╭─ Data to process

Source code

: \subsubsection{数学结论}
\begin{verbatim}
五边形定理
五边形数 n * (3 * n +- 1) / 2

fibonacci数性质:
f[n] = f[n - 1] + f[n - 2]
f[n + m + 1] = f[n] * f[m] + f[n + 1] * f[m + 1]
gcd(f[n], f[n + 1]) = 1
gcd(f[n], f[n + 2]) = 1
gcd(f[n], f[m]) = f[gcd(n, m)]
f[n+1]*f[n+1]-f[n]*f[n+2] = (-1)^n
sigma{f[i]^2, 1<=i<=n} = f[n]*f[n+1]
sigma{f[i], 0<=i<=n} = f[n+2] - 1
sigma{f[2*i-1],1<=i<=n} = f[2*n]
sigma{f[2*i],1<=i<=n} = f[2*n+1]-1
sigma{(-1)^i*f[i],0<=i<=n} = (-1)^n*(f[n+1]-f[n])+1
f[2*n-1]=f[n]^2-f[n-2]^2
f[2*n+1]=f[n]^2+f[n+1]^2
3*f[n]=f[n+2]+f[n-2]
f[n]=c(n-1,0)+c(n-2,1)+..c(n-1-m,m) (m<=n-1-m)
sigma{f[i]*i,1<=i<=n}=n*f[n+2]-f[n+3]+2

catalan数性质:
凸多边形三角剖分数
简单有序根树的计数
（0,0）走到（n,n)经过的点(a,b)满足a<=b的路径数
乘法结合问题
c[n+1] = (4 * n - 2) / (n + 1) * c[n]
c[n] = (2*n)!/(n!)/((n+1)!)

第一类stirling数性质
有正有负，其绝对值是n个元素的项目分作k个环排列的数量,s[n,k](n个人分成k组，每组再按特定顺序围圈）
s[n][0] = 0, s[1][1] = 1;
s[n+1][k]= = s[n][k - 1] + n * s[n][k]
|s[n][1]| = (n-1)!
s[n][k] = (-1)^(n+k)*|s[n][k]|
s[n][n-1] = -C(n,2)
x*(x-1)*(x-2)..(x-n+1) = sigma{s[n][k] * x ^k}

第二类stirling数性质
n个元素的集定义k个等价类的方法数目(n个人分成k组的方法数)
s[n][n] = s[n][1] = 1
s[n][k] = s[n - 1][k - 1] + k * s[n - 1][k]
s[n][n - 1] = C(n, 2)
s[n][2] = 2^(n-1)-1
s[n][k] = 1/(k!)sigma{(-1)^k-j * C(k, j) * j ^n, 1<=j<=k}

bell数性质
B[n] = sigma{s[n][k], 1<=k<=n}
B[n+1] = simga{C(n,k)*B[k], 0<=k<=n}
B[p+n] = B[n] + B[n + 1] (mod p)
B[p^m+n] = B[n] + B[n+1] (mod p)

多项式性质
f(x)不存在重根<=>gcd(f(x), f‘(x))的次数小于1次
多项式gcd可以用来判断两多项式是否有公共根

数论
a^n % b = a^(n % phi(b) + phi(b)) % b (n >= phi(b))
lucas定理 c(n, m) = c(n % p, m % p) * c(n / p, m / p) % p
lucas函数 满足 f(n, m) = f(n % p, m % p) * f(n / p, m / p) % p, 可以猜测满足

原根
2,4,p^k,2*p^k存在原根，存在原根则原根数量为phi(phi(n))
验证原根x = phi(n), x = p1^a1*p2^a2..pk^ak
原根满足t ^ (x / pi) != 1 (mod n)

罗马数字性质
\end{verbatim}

╰─

Write out every entry again exactly, please, with nothing missing.

**Finished task:**
Source code

: \subsubsection{数学结论}
\begin{verbatim}
五边形定理
五边形数 n * (3 * n +- 1) / 2

fibonacci数性质:
f[n] = f[n - 1] + f[n - 2]
f[n + m + 1] = f[n] * f[m] + f[n + 1] * f[m + 1]
gcd(f[n], f[n + 1]) = 1
gcd(f[n], f[n + 2]) = 1
gcd(f[n], f[m]) = f[gcd(n, m)]
f[n+1]*f[n+1]-f[n]*f[n+2] = (-1)^n
sigma{f[i]^2, 1<=i<=n} = f[n]*f[n+1]
sigma{f[i], 0<=i<=n} = f[n+2] - 1
sigma{f[2*i-1],1<=i<=n} = f[2*n]
sigma{f[2*i],1<=i<=n} = f[2*n+1]-1
sigma{(-1)^i*f[i],0<=i<=n} = (-1)^n*(f[n+1]-f[n])+1
f[2*n-1]=f[n]^2-f[n-2]^2
f[2*n+1]=f[n]^2+f[n+1]^2
3*f[n]=f[n+2]+f[n-2]
f[n]=c(n-1,0)+c(n-2,1)+..c(n-1-m,m) (m<=n-1-m)
sigma{f[i]*i,1<=i<=n}=n*f[n+2]-f[n+3]+2

catalan数性质:
凸多边形三角剖分数
简单有序根树的计数
（0,0）走到（n,n)经过的点(a,b)满足a<=b的路径数
乘法结合问题
c[n+1] = (4 * n - 2) / (n + 1) * c[n]
c[n] = (2*n)!/(n!)/((n+1)!)

第一类stirling数性质
有正有负，其绝对值是n个元素的项目分作k个环排列的数量,s[n,k](n个人分成k组，每组再按特定顺序围圈）
s[n][0] = 0, s[1][1] = 1;
s[n+1][k]= = s[n][k - 1] + n * s[n][k]
|s[n][1]| = (n-1)!
s[n][k] = (-1)^(n+k)*|s[n][k]|
s[n][n-1] = -C(n,2)
x*(x-1)*(x-2)..(x-n+1) = sigma{s[n][k] * x ^k}

第二类stirling数性质
n个元素的集定义k个等价类的方法数目(n个人分成k组的方法数)
s[n][n] = s[n][1] = 1
s[n][k] = s[n - 1][k - 1] + k * s[n - 1][k]
s[n][n - 1] = C(n, 2)
s[n][2] = 2^(n-1)-1
s[n][k] = 1/(k!)sigma{(-1)^k-j * C(k, j) * j ^n, 1<=j<=k}

bell数性质
B[n] = sigma{s[n][k], 1<=k<=n}
B[n+1] = simga{C(n,k)*B[k], 0<=k<=n}
B[p+n] = B[n] + B[n + 1] (mod p)
B[p^m+n] = B[n] + B[n+1] (mod p)

多项式性质
f(x)不存在重根<=>gcd(f(x), f‘(x))的次数小于1次
多项式gcd可以用来判断两多项式是否有公共根

数论
a^n % b = a^(n % phi(b) + phi(b)) % b (n >= phi(b))
lucas定理 c(n, m) = c(n % p, m % p) * c(n / p, m / p) % p
lucas函数 满足 f(n, m) = f(n % p, m % p) * f(n / p, m / p) % p, 可以猜测满足

原根
2,4,p^k,2*p^k存在原根，存在原根则原根数量为phi(phi(n))
验证原根x = phi(n), x = p1^a1*p2^a2..pk^ak
原根满足t ^ (x / pi) != 1 (mod n)

罗马数字性质
\end{verbatim}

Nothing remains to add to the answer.